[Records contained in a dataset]
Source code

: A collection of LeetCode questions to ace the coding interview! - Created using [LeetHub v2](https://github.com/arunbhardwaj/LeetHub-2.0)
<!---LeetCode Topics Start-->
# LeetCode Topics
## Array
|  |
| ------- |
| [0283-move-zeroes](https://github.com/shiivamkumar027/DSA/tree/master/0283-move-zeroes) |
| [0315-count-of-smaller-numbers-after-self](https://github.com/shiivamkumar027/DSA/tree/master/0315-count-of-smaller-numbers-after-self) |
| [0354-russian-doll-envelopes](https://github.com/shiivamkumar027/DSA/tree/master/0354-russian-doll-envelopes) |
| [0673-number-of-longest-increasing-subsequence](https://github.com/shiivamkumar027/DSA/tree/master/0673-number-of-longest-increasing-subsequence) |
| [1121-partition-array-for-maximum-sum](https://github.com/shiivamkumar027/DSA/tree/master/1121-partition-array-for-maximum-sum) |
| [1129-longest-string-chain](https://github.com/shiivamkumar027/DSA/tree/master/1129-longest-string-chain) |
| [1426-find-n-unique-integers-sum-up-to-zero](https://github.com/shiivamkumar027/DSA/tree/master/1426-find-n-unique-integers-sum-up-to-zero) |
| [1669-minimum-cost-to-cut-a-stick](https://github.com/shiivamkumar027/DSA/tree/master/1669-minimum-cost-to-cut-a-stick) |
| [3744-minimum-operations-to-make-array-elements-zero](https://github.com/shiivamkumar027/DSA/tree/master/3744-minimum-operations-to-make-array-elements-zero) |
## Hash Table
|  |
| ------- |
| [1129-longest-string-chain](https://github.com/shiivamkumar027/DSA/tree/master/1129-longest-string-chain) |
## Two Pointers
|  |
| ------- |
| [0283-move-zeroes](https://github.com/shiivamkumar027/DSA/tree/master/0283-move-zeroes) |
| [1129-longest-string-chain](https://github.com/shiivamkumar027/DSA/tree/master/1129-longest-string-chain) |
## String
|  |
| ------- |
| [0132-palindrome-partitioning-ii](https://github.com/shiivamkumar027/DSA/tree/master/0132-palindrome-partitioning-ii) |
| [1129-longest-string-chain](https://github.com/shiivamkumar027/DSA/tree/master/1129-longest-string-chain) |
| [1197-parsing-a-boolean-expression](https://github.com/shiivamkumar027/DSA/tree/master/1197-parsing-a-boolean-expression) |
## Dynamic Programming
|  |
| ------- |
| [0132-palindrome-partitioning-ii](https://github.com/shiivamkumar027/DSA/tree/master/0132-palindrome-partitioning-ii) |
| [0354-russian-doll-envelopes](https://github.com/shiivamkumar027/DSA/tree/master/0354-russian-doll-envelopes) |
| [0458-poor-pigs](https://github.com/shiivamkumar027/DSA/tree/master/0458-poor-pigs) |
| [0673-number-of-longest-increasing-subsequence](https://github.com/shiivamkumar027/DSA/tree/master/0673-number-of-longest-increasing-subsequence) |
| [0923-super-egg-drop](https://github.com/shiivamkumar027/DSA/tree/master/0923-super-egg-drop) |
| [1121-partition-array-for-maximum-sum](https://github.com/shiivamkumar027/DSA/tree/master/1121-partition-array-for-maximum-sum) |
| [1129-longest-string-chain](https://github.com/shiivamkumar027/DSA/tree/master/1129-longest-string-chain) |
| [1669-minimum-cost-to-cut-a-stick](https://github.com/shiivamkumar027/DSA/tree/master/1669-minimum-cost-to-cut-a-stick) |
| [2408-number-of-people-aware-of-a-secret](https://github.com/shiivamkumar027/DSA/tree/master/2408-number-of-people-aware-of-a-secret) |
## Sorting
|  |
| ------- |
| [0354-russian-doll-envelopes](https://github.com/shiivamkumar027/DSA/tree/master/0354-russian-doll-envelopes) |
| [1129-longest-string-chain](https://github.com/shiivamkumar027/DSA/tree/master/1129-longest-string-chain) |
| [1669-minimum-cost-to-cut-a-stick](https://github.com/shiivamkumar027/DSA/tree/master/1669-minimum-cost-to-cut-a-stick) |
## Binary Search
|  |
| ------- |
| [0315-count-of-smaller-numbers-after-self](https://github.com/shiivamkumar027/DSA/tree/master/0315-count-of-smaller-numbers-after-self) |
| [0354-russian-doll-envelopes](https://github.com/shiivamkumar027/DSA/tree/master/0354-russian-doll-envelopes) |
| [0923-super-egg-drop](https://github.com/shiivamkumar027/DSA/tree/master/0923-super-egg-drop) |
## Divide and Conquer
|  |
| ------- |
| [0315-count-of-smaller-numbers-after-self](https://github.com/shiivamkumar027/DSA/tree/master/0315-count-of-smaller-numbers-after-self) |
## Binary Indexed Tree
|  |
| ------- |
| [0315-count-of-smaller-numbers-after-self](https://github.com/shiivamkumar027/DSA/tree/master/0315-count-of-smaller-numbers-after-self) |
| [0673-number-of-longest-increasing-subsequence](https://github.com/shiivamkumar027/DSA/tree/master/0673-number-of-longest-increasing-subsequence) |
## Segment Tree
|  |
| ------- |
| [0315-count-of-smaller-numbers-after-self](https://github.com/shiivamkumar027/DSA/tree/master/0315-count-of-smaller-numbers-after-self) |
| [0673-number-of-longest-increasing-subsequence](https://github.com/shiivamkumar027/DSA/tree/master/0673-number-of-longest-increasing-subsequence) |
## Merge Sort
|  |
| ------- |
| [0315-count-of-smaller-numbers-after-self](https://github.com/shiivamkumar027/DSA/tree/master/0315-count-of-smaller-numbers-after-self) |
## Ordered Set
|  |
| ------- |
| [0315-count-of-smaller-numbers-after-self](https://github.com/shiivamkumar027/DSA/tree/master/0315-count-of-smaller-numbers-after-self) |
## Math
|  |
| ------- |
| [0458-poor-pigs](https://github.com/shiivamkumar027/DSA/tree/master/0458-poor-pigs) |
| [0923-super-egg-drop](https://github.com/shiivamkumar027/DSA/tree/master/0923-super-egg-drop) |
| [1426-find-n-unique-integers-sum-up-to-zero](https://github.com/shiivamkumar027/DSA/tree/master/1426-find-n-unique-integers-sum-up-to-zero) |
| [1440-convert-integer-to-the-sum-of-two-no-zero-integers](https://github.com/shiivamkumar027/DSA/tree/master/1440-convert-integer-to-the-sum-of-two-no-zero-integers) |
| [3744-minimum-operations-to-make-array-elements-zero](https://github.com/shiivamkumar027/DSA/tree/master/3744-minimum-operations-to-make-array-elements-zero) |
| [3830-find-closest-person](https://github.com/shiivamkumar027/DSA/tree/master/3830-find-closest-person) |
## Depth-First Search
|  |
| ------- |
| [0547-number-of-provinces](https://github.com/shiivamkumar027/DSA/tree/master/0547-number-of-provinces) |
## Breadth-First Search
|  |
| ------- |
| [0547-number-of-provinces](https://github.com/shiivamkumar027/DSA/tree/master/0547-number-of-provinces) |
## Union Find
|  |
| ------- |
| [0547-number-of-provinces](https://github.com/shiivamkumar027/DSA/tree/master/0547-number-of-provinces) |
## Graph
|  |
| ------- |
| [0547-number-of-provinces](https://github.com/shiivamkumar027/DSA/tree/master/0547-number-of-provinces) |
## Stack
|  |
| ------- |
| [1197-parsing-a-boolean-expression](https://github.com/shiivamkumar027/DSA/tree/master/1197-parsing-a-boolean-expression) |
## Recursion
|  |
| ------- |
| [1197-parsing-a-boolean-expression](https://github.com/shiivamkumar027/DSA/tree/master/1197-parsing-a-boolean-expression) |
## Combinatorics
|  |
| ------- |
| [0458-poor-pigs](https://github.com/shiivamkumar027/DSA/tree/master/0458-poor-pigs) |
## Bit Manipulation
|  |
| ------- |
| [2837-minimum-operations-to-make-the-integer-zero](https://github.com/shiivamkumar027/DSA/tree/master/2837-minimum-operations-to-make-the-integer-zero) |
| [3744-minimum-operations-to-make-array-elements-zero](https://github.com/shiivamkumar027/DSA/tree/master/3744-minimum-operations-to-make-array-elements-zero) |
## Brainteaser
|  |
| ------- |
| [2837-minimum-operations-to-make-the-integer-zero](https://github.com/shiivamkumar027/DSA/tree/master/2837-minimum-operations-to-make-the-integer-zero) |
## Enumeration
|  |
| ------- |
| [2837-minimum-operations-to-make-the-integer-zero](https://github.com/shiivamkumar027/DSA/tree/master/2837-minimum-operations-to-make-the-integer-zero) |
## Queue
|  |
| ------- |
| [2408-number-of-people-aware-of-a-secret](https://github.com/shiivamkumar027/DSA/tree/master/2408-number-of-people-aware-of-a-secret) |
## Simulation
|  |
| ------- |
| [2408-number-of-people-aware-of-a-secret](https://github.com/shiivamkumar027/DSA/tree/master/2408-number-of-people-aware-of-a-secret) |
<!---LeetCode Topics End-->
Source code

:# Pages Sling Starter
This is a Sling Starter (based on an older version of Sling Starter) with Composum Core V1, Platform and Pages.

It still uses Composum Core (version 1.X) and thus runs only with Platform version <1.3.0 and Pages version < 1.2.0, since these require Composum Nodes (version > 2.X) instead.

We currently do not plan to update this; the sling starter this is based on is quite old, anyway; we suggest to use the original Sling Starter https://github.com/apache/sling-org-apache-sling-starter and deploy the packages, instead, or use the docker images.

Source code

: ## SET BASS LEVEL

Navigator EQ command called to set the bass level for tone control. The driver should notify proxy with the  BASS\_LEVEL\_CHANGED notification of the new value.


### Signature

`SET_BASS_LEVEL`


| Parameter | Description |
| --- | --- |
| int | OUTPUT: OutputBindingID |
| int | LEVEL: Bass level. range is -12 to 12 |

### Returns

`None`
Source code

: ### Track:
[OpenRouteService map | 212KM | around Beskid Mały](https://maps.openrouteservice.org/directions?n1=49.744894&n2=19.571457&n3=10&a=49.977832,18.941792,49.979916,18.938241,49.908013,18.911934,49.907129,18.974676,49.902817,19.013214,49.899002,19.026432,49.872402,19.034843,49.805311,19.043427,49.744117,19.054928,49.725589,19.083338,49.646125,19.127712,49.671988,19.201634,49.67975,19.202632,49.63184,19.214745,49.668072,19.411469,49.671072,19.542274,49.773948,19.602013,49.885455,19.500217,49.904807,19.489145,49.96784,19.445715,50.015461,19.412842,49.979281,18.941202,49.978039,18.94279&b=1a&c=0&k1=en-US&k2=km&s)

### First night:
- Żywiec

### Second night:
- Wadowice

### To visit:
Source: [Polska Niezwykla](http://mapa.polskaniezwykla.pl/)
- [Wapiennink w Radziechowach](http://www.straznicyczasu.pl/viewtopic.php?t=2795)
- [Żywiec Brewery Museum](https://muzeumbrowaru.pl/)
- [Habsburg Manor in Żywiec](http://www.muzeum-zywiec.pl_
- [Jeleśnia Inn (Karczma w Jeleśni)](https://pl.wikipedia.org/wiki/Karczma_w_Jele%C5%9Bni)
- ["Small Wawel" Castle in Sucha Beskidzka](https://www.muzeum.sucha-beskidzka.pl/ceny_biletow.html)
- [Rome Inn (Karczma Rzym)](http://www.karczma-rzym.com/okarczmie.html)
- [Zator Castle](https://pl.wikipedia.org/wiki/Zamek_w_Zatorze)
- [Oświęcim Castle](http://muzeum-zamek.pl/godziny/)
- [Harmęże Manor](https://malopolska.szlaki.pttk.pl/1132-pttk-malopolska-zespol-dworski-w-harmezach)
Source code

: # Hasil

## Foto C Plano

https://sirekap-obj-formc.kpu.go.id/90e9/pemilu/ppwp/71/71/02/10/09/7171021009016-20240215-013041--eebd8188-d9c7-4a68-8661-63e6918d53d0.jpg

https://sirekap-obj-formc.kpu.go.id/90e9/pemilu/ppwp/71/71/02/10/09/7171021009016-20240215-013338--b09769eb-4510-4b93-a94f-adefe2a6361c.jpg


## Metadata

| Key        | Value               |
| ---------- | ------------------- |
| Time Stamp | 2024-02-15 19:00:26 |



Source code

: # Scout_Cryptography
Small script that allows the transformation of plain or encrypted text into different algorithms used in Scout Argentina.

- _WORK REQUEST_: State the number of lines in the data that carry "Karczma", and add nothing to it.

- _WRITTEN ANSWER_: 2